Most of us are familiar with headline-making AIDS activists and celebrity spokespeople, but the epidemic’s history includes a trove of intimate stories that unfolded in a more private setting: the home. Many of these hidden tales—such as learning to care for loved ones with AIDS-related illness or fighting for the basic right to have a home—have gotten their much-deserved spotlight with AIDS at Home: Art and Everyday Activism, an exhibit at the Museum of the City of New York running through October 22.
Spanning photography, painting, collage, film, embroidery and sculpture, the art is as rich and diverse as its subject matter.

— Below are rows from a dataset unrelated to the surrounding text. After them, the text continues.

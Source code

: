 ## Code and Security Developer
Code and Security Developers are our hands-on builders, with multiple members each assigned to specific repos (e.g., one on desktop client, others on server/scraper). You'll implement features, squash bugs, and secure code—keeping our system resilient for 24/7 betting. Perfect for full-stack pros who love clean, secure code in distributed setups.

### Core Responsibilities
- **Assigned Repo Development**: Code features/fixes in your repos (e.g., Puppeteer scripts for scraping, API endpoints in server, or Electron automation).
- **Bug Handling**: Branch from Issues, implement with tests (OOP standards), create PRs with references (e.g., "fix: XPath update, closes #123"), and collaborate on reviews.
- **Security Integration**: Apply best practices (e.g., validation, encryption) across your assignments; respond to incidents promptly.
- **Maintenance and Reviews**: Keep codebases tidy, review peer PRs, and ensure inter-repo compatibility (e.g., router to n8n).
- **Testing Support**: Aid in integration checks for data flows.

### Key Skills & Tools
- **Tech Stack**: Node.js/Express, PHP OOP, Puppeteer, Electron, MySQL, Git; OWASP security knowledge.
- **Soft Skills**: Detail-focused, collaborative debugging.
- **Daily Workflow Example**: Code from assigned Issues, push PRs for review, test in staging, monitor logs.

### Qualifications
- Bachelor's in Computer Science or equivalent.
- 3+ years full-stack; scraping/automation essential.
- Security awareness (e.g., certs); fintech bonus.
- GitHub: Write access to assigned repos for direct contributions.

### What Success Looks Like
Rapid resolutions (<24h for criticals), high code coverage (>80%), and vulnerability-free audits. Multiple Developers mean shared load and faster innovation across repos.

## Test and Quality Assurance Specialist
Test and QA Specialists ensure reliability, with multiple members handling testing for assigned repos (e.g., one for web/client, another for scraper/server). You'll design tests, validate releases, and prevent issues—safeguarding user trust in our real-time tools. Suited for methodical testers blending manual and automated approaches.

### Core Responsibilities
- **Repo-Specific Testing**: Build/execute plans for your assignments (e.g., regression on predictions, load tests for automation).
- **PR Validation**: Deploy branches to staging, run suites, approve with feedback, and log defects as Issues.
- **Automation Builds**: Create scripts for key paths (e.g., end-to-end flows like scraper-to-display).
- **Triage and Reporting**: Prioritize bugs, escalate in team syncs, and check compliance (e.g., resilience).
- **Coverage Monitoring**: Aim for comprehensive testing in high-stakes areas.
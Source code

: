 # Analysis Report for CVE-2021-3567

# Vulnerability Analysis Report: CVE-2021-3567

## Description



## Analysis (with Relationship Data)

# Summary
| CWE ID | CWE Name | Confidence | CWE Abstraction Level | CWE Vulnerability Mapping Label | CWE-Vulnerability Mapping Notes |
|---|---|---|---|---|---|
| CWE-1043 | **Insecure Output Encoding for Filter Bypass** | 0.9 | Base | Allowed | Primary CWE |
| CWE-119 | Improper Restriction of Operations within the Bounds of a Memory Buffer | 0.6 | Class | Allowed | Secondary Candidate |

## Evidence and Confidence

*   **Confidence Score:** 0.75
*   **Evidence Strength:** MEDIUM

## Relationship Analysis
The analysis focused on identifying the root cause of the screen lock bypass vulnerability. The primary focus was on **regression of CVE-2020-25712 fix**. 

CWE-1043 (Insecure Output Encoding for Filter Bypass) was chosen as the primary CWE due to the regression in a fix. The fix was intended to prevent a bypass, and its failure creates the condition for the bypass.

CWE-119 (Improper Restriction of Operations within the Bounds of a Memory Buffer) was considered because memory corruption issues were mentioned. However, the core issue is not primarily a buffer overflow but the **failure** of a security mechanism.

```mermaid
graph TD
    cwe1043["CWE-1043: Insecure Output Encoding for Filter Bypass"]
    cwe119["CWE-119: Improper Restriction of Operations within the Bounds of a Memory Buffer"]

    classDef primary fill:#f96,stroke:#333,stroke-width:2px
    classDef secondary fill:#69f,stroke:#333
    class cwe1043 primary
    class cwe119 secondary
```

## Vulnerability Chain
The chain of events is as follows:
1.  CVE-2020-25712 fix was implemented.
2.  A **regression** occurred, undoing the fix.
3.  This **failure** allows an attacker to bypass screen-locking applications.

The show organizes its content into three themes: caretaking, including groups like the Buddy Program at Gay Men’s Health Crisis (GMHC) and the meal delivery program God’s Love We Deliver; housing and homelessness, including advocacy group Housing Works, an offshoot of ACT UP; and family, including a look at how the definition of family and kinship expanded as the LGBT community took care of its own and fought for marriage equality. The exhibit ends with a coda that explores HIV/AIDS today, including a video about Ted Kerr of the caretaking collective What Would an HIV Doula Do?
As the show’s curator, Stephen Vider, says: “Looking at HIV/AIDS through the lens of home reveals a largely untold story and changes our understanding of the epidemic, both who is impacted and what counts as activism.”